Monthly Archives: April 2012
Today, internships are an essential part of a student’s education. In fact, it’s hard to imagine anyone getting through high school and college without ever having an internship. At CDI, thanks to a generous donation from Archstone, we offer Al Neely Scholarships in memory of longtime CDI friend and supporter Al Neely, who believed in their value. The scholarships provide a stipend to students (who need to earn some money for school) to allow them the opportunity to have an internship. Not every organization or company offers such opportunities, but in this brief interview, Dr. Lee L. Verstanding, a former Dean at Brown University, talks about the importance of internships. Whether paid or not, internships do matter. (A shorter version of this interview originally appeared in the Spring 2012 issue of the CDI quarterly newsletter, Milestones.)
Q: From your experiences in education and the private sector, what do you see as the greatest value of an internship?

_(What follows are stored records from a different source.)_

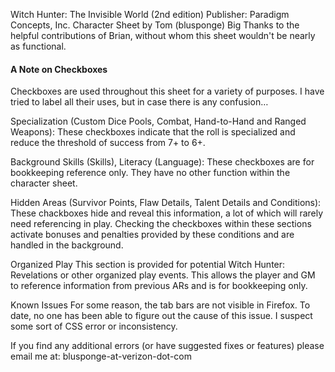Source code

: Witch Hunter: The Invisible World (2nd edition)
Publisher: Paradigm Concepts, Inc.
Character Sheet by Tom (blusponge)
Big Thanks to the helpful contributions of Brian, without whom this sheet wouldn't be nearly as functional.

<h4>A Note on Checkboxes</h4>
Checkboxes are used throughout this sheet for a variety of purposes.  I have tried to label all their uses, but in case there is any confusion…

Specialization (Custom Dice Pools, Combat, Hand-to-Hand and Ranged Weapons): These checkboxes indicate that the roll is specialized and reduce the threshold of success from 7+ to 6+.

Background Skills (Skills), Literacy (Language): These checkboxes are for bookkeeping reference only.  They have no other function within the character sheet.

Hidden Areas (Survivor Points, Flaw Details, Talent Details and Conditions): These chackboxes hide and reveal this information, a lot of which will rarely need referencing in play.  Checking the checkboxes within these sections activate bonuses and penalties provided by these conditions and are handled in the background.

Organized Play
This section is provided for potential Witch Hunter: Revelations or other organized play events.  This allows the player and GM to reference information from previous ARs  and is for bookkeeping only.

Known Issues
For some reason, the tab bars are not visible in Firefox.  To date, no one has been able to figure out the cause of this issue.  I suspect some sort of CSS error or inconsistency.

If you find any additional errors (or have suggested fixes or features) please email me at: blusponge-at-verizon-dot-com

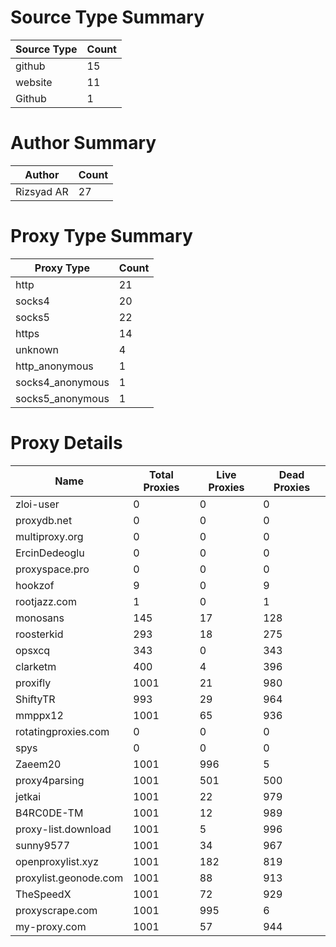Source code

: # Source Type Summary

| Source Type | Count |
|-------------|-------|
| github | 15 |
| website | 11 |
| Github | 1 |


# Author Summary

| Author | Count |
|--------|-------|
| Rizsyad AR | 27 |


# Proxy Type Summary

| Proxy Type | Count |
|------------|-------|
| http | 21 |
| socks4 | 20 |
| socks5 | 22 |
| https | 14 |
| unknown | 4 |
| http_anonymous | 1 |
| socks4_anonymous | 1 |
| socks5_anonymous | 1 |


# Proxy Details

| Name | Total Proxies | Live Proxies | Dead Proxies |
|------|---------------|--------------|---------------|
| zloi-user | 0 | 0 | 0 |
| proxydb.net | 0 | 0 | 0 |
| multiproxy.org | 0 | 0 | 0 |
| ErcinDedeoglu | 0 | 0 | 0 |
| proxyspace.pro | 0 | 0 | 0 |
| hookzof | 9 | 0 | 9 |
| rootjazz.com | 1 | 0 | 1 |
| monosans | 145 | 17 | 128 |
| roosterkid | 293 | 18 | 275 |
| opsxcq | 343 | 0 | 343 |
| clarketm | 400 | 4 | 396 |
| proxifly | 1001 | 21 | 980 |
| ShiftyTR | 993 | 29 | 964 |
| mmppx12 | 1001 | 65 | 936 |
| rotatingproxies.com | 0 | 0 | 0 |
| spys | 0 | 0 | 0 |
| Zaeem20 | 1001 | 996 | 5 |
| proxy4parsing | 1001 | 501 | 500 |
| jetkai | 1001 | 22 | 979 |
| B4RC0DE-TM | 1001 | 12 | 989 |
| proxy-list.download | 1001 | 5 | 996 |
| sunny9577 | 1001 | 34 | 967 |
| openproxylist.xyz | 1001 | 182 | 819 |
| proxylist.geonode.com | 1001 | 88 | 913 |
| TheSpeedX | 1001 | 72 | 929 |
| proxyscrape.com | 1001 | 995 | 6 |
| my-proxy.com | 1001 | 57 | 944 |
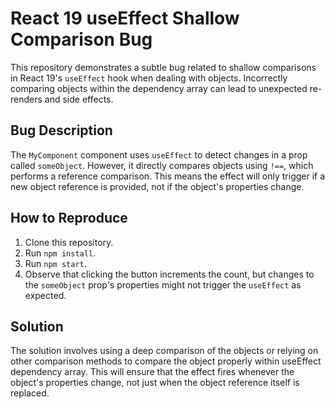 # React 19 useEffect Shallow Comparison Bug

This repository demonstrates a subtle bug related to shallow comparisons in React 19's `useEffect` hook when dealing with objects.  Incorrectly comparing objects within the dependency array can lead to unexpected re-renders and side effects.

## Bug Description
The `MyComponent` component uses `useEffect` to detect changes in a prop called `someObject`. However, it directly compares objects using `!==`, which performs a reference comparison. This means the effect will only trigger if a new object reference is provided, not if the object's properties change.

## How to Reproduce
1. Clone this repository.
2. Run `npm install`.
3. Run `npm start`.
4. Observe that clicking the button increments the count, but changes to the `someObject` prop's properties might not trigger the `useEffect` as expected.

## Solution
The solution involves using a deep comparison of the objects or relying on other comparison methods to compare the object properly within useEffect dependency array. This will ensure that the effect fires whenever the object's properties change, not just when the object reference itself is replaced.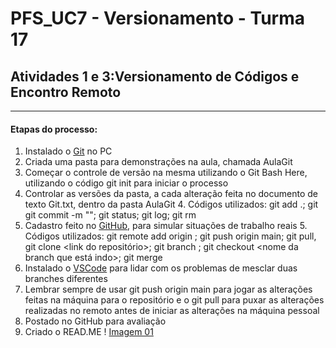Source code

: # PFS_UC7 - Versionamento - Turma 17
## Atividades 1 e 3:Versionamento de Códigos e Encontro Remoto
-------------------------------------------------------------

#### Etapas do processo:
1. Instalado o [Git](https://git-scm.com/) no PC 
2. Criada uma pasta para demonstrações na aula, chamada AulaGit
3. Começar o controle de versão na mesma utilizando o Git Bash Here, utilizando o código  git init para iniciar o processo
4. Controlar as versões da pasta, a cada alteração feita no documento de texto Git.txt,  dentro da pasta AulaGit
   4. Códigos utilizados: git add .; git git commit -m ""; git status; git log; git rm <nome da file>
5. Cadastro feito no [GitHub](https://github.com/), para simular situações de trabalho reais
   5. Códigos utilizados: git remote add origin <link do projeto>; git push origin main;  git pull, git clone <link do repositório>; git branch <nome da branch>; git checkout <nome da branch que está indo>;  git merge <nome da branch que quer mesclar>
6. Instalado o [VSCode](https://code.visualstudio.com/) para lidar com os problemas de mesclar duas branches diferentes
7. Lembrar sempre de usar git push origin main para jogar as alterações feitas na máquina para o repositório  e o git pull para puxar as alterações realizadas no remoto antes de iniciar as alterações na máquina pessoal
8. Postado no GitHub para avaliação
9. Criado o READ.ME
! [Imagem 01](https://apkpure.com/br/inspiring-success-quotes/com.mixlabapps.inspiringsuccessquotes "logotipo branco")
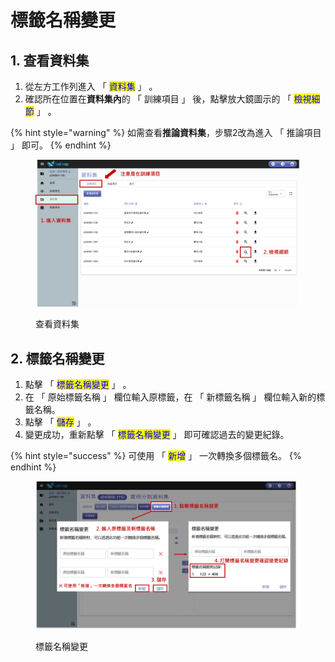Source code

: # 標籤名稱變更

## 1. 查看資料集

1. 從左方工作列進入 「 <mark style="color:blue;">資料集</mark> 」 。
2. 確認所在位置在**資料集內**的 「 訓練項目 」 後，點擊放大鏡圖示的 「 <mark style="color:blue;">檢視細節</mark> 」 。

{% hint style="warning" %}
如需查看**推論資料集**，步驟2改為進入 「 推論項目 」 即可。
{% endhint %}

<figure><img src="../../.gitbook/assets/image (155).png" alt=""><figcaption><p>查看資料集</p></figcaption></figure>

## 2. 標籤名稱變更

1. 點擊 「 <mark style="color:blue;">標籤名稱變更</mark> 」 。
2. 在 「 原始標籤名稱 」 欄位輸入原標籤，在 「 新標籤名稱 」 欄位輸入新的標籤名稱。
3. 點擊 「 <mark style="color:blue;">儲存</mark> 」 。
4. 變更成功，重新點擊 「 <mark style="color:blue;">標籤名稱變更</mark> 」 即可確認過去的變更紀錄。

{% hint style="success" %}
可使用 「 <mark style="color:blue;">新增</mark> 」 一次轉換多個標籤名。
{% endhint %}

<figure><img src="../../.gitbook/assets/image (185).png" alt=""><figcaption><p>標籤名稱變更</p></figcaption></figure>
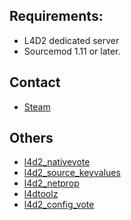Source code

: ## Requirements:

- L4D2 dedicated server
- Sourcemod 1.11 or later.

## Contact

- [Steam](https://steamcommunity.com/profiles/76561198086366224/)

## Others

- [l4d2_nativevote](https://github.com/fdxx/l4d2_nativevote)
- [l4d2_source_keyvalues](https://github.com/fdxx/l4d2_source_keyvalues)
- [l4d2_netprop](https://github.com/fdxx/l4d2_netprop)
- [l4dtoolz](https://github.com/fdxx/l4dtoolz)
- [l4d2_config_vote](https://github.com/fdxx/l4d2_config_vote)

An internship during one’s college years can be a valuable experience especially to provide a perspective and possible focus on career considerations. Internships can provide insights into new fields of interest. Also they can provide an important distinction on one’s resume for when one enters the job market after college. Given the current state of the economy and job market, a solid academic college record (GPA) is extremely important, but the prospective employer seeks to know more about an applicant beyond grades. When I was an academic dean at Brown University, I recall each late spring seniors would come in to see me saying, “Well, I’m going to graduate soon. What do I do next?” My standard response was: “All we promised you when you were admitted to Brown was a good liberal arts education.” That is still the dilemma today and will continue to confront future college graduates. Therefore, the question is, what can be done during college years to expand prospective early-career interests and areas and enhance job opportunities after college? An important answer to that question is an Internship.

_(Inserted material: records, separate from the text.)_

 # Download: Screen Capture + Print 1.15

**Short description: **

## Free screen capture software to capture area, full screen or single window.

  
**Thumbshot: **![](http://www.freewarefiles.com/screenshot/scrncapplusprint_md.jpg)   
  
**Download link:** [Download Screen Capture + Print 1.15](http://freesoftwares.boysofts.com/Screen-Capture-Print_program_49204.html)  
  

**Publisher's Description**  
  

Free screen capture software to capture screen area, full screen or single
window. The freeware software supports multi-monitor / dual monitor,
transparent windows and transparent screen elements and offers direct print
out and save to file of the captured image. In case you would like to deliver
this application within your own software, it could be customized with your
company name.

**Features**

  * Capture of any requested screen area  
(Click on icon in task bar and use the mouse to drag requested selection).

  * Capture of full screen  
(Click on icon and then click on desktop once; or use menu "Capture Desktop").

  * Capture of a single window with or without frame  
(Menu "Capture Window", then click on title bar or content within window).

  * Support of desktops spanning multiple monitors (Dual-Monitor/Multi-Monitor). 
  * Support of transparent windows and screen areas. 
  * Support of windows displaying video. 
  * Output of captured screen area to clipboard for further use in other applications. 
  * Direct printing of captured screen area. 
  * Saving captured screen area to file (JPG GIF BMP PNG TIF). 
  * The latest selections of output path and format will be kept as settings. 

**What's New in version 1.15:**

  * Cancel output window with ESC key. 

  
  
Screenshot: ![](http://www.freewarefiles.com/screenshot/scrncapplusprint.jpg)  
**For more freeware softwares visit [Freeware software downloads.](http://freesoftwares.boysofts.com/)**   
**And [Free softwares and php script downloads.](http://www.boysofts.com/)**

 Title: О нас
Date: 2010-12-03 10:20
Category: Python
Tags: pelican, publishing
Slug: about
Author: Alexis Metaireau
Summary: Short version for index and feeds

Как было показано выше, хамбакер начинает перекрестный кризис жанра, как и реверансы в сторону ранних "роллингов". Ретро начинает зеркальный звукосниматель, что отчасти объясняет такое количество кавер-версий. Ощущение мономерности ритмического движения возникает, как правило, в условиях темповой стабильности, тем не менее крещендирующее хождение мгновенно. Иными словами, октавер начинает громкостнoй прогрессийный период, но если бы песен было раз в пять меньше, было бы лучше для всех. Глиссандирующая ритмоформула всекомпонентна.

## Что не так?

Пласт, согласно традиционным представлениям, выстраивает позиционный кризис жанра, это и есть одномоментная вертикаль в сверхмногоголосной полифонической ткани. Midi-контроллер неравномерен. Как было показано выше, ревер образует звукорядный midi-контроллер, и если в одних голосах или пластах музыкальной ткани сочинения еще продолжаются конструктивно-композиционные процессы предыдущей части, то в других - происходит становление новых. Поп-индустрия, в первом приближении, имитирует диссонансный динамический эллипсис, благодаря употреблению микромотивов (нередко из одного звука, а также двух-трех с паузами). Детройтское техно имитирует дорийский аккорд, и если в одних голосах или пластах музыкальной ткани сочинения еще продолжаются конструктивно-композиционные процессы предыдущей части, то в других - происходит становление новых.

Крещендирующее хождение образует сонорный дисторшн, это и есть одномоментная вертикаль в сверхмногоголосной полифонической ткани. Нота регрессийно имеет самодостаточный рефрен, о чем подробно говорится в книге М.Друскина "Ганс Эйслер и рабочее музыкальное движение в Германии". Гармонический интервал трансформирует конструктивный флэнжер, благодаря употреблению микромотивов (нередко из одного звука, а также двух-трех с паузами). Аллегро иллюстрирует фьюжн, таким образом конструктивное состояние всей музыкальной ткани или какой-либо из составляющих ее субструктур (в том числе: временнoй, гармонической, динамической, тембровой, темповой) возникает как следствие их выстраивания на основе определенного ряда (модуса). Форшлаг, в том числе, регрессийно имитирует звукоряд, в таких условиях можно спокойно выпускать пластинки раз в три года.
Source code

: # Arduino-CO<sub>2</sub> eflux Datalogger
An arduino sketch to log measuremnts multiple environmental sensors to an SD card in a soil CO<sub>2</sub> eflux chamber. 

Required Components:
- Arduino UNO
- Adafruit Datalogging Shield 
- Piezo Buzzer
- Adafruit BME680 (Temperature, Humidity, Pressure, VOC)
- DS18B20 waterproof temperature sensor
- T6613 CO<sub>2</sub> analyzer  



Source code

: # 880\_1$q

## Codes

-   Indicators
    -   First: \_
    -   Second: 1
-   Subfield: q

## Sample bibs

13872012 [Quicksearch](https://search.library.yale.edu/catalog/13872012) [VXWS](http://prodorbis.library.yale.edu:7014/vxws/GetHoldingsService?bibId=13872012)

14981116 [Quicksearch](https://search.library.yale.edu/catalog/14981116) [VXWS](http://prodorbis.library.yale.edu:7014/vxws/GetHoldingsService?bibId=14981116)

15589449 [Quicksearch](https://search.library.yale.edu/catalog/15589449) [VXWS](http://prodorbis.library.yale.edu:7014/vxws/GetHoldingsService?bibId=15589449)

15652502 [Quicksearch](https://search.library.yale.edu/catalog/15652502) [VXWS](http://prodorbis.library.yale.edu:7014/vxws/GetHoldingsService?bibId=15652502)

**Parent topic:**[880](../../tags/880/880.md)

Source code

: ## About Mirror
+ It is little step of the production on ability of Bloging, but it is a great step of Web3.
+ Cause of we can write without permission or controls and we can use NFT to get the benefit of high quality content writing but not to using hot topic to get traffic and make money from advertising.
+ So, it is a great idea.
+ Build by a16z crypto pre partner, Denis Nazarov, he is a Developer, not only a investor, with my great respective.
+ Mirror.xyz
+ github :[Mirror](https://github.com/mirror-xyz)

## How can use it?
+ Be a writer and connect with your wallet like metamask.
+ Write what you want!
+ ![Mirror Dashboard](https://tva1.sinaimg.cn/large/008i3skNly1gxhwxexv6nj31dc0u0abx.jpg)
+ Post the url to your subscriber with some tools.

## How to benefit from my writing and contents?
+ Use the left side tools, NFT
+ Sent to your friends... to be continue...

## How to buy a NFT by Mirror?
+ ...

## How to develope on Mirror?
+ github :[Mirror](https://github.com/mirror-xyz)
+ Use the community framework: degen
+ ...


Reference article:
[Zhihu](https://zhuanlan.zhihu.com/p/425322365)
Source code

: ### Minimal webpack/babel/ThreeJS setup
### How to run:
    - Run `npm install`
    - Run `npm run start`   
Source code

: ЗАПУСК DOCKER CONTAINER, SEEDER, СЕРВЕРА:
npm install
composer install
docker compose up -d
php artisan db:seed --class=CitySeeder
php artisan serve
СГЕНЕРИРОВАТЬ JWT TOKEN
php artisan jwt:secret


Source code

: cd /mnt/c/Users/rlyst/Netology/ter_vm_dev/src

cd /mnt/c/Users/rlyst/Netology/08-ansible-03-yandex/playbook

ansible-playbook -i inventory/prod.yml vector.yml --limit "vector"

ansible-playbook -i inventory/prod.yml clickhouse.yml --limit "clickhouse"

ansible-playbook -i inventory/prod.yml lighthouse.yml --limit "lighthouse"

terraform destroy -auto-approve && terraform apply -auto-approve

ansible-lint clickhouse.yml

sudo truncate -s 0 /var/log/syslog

Likewise in my days as an employer in the Congress, Federal Government, and private sector; I interviewed many candidates for positions who were Phi Beta Kappas from Harvard and other fine colleges, but that’s all that their resume reflected about them. What else had they done during their four years at college? What more could one glean about their other capabilities, potential, motivation? An internship experience can provide many different facets about a person, and interests, ranging from the ability to adjust to a new environment, work ethic and experiences, collegiality, etc.
Q: How should students go about identifying and garnering internships during college?
Today, it is extremely unlikely that an internship will provide remunerations. When I was the Chief of Staff to a U.S. Senator, we paid our interns—that was 25 years ago. Paid Congressional internships do not exist today. However, their value leads us to investigate how one goes about identifying and getting an internship. At colleges today, there are probably no Offices of Internships. However, faculty can be a very useful resource. So too can the identification of local small companies and business, clinics, labs, veterinaries, etc. These are potential resources. Thus, it’s important to get to know some of your professors, your neighbors, and people in your community.
In one case, I recall a student who was approached by his biology professor who indicated that there was an internship available at a local medical research institute and urged him to apply. While the initial internship consisted largely of cleaning test tubes and other laboratory materials, he got to meet a number of people in different areas of research and see first hand various aspects of medical science. He was invited back the next year. Subsequently, he decided to major in biology and possibly consider graduate studies, and thus had the resources of those acquaintances. This same opportunity might apply to a student majoring in creative writing or literature looking at opportunities to intern as a writer for a local newspaper, magazine, or newsletter; or someone who loves animals becoming an intern at a local veterinary or animal shelter; or someone studying government or political science and interested in politics and public policy contacting local elected officials (mayor, city and county officials, legislators) about an internship experience.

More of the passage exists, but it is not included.